Abstract
Objectives. To reveal typical ultrasonographic (US) changes in major salivary glands associated with Sjögren's syndrome (SS) and to determine the diagnostic value of a novel US scoring system.
Methods. In 218 consecutive patients with suspected SS, US of both parotid and submandibular salivary glands was performed besides the regular diagnostic procedure following the American–European Consensus Group criteria of 2002. Five US parameters were assessed: echogenicity, inhomogeneity, number of hypoechogenic areas, the hyperechogenic reflections and clearness of the borders of the salivary gland. The grades of these five parameters for all four salivary glands were summed. The final US score ranged from 0 to 48.
Results. SS was established in 68 patients. The remaining 150 subjects, in whom SS was not confirmed, constituted our control group. All five US parameters were significantly associated with SS. The patients with SS had significantly higher US scores than those not diagnosed with SS (P<0.01). Setting the cut-off US score at 17 resulted in the best ratio of specificity (98.7%) to sensitivity (58.8%).

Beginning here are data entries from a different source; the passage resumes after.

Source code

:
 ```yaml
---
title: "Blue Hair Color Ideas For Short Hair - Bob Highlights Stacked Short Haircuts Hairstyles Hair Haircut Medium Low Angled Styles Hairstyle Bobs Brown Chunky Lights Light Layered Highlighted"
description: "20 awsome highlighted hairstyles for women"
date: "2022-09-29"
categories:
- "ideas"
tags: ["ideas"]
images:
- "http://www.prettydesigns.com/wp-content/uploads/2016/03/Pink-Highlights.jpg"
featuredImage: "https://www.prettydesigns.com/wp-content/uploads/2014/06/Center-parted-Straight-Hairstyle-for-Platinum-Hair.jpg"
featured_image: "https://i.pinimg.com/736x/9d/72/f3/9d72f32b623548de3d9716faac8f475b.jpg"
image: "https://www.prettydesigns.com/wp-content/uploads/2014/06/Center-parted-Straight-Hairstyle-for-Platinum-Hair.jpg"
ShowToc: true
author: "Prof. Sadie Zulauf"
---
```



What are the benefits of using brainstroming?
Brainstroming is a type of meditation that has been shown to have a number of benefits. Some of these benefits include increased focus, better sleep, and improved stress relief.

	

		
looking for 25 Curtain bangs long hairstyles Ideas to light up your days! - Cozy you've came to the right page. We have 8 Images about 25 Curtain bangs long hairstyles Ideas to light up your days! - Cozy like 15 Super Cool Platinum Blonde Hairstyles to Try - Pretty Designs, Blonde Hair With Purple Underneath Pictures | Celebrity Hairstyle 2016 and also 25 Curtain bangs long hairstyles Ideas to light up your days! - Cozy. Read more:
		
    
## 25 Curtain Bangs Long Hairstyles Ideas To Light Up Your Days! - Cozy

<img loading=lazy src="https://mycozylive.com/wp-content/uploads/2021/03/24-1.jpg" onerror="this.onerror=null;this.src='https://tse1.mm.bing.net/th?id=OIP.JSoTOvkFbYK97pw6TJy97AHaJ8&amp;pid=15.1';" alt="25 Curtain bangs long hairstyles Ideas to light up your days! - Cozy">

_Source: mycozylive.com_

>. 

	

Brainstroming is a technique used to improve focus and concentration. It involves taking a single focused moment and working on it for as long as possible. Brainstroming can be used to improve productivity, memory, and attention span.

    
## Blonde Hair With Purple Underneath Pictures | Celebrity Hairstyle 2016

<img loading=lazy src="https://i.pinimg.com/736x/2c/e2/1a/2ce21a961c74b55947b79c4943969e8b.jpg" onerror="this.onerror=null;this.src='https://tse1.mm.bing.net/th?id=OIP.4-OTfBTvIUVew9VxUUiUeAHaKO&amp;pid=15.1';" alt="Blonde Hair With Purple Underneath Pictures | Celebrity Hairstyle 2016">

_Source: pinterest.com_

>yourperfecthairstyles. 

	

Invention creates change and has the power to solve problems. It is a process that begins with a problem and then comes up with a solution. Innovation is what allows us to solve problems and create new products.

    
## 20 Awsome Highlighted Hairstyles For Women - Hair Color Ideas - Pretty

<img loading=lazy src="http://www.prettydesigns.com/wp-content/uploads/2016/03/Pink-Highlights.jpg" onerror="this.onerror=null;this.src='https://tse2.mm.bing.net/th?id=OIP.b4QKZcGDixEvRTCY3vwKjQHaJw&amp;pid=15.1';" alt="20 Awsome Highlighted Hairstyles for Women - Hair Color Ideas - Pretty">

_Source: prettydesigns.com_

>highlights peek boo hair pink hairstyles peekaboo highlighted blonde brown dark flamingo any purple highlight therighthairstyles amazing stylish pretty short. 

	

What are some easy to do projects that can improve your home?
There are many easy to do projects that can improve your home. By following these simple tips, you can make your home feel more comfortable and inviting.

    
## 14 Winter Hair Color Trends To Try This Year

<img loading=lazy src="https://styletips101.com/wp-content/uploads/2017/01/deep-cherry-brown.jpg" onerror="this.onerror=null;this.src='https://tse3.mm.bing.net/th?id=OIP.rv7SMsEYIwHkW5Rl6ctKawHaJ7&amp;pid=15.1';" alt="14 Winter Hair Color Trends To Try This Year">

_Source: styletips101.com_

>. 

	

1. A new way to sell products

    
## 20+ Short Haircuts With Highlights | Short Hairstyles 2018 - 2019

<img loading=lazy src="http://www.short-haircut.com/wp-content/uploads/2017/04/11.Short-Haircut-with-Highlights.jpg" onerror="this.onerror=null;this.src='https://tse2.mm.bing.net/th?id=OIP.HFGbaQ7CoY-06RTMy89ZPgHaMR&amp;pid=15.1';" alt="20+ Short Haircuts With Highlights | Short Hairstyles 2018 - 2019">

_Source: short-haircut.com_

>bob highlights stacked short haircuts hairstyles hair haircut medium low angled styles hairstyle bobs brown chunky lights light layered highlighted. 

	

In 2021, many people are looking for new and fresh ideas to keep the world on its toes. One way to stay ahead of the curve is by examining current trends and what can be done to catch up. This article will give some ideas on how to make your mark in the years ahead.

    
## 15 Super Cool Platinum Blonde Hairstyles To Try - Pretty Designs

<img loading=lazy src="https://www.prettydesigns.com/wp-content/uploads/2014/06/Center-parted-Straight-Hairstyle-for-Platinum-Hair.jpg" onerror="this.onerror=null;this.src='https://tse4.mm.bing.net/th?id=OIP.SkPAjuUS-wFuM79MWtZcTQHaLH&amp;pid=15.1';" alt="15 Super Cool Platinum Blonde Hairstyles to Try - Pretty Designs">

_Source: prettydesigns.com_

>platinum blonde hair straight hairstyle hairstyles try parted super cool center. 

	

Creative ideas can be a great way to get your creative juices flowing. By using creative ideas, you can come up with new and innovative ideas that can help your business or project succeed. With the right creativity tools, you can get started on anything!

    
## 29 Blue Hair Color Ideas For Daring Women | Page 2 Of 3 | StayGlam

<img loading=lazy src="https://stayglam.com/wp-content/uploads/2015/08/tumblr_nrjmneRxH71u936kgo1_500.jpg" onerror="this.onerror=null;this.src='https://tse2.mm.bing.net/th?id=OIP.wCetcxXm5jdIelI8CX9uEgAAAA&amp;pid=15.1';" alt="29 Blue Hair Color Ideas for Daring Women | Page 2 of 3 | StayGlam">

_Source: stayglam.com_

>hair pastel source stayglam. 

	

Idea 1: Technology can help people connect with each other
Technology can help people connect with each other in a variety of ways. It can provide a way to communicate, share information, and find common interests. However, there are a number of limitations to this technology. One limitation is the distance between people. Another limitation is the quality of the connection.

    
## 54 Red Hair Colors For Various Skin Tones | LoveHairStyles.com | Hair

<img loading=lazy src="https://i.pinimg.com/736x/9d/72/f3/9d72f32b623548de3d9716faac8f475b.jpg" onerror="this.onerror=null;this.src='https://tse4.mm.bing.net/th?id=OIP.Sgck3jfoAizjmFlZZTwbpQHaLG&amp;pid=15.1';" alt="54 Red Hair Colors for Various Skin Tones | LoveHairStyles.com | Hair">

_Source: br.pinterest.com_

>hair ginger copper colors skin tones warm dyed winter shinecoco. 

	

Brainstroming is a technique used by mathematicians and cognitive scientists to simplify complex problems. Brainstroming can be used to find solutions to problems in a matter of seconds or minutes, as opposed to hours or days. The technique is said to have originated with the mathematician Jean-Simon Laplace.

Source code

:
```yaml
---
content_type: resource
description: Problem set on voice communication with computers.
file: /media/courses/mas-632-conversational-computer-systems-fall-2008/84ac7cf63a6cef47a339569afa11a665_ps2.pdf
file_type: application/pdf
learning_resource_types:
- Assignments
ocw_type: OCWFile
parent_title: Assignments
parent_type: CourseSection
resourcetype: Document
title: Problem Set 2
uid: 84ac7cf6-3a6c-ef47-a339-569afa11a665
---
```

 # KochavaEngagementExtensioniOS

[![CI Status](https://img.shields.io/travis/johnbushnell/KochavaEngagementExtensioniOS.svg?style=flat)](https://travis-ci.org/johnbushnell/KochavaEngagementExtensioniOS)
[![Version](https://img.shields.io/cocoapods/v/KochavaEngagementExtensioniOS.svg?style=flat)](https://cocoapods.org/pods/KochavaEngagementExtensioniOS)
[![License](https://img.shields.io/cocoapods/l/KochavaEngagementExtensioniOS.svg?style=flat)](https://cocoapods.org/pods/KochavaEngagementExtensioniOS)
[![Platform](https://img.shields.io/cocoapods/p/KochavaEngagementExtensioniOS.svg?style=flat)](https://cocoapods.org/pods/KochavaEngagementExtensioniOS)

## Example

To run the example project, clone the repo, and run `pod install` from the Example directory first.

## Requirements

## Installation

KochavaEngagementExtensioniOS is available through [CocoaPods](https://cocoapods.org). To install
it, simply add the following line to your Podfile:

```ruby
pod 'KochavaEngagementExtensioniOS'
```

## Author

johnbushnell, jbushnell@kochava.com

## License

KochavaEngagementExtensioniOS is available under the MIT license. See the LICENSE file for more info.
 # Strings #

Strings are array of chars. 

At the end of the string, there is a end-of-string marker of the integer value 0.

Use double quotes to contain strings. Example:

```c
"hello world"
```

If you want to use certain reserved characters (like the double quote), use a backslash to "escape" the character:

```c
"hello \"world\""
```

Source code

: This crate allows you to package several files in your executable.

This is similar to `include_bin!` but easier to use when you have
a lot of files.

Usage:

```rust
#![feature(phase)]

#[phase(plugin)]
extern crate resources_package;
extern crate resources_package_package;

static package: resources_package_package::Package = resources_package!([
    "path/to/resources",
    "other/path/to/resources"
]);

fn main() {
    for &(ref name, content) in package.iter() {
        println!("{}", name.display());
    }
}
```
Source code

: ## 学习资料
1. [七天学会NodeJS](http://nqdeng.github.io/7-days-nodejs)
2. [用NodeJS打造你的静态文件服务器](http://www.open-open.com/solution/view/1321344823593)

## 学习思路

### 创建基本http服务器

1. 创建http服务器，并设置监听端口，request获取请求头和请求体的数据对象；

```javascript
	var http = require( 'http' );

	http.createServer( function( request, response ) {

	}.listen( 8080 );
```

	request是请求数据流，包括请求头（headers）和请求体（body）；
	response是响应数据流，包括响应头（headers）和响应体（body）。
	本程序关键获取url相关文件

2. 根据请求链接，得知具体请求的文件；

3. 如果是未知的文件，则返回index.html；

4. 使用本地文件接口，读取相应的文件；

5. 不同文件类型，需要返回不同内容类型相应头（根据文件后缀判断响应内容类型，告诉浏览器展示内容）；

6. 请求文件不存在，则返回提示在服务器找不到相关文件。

Conclusions. Well-defined US changes in the major salivary glands summarized in our novel scoring system were typical of SS patients. Advanced structural changes found on US imaging almost invariably represent SS salivary gland involvement.
Primary Sjögren's syndrome (SS) is the second most common chronic systemic autoimmune disease and is characterized by cellular and humoral autoimmune responses directed primarily against the exocrine glands [1]. The key clinical manifestation and the mainstay of the diagnosis of SS is dysfunction of the lachrymal and salivary glands, leading to symptoms and signs of keratoconjunctivitis sicca and xerostomia [2].
In the past three decades many sets of criteria for diagnosing SS have been proposed as a result of incomplete understanding of the aetiopathogenesis of the disease and the absence of a single, more specific test to form the basis of diagnosis [3]. In spite of recently published classification criteria proposed by the American–European Consensus group in 2002 (which also serve as diagnostic criteria) [4], the evaluation of salivary gland involvement in SS is still a matter of debate. In addition to standard tests for assessment of salivary gland involvement, namely the unstimulated salivary flow test, salivary gland scintigraphy and sialography, other methods have been studied (ultrasonography, magnetic resonance imaging, computed tomography) [5, 6]. Among them, ultrasonography (US) of the major salivary glands seems the most attractive as a non-invasive, inexpensive and non-irradiating investigation. However, only a few studies have evaluated the role of salivary gland US in diagnosing SS [7–14]. Comparison between them is rather difficult due to the different diagnostic criteria used. Since the publication of the new criteria set for SS only one study on the diagnostic value of salivary gland US has been reported [5].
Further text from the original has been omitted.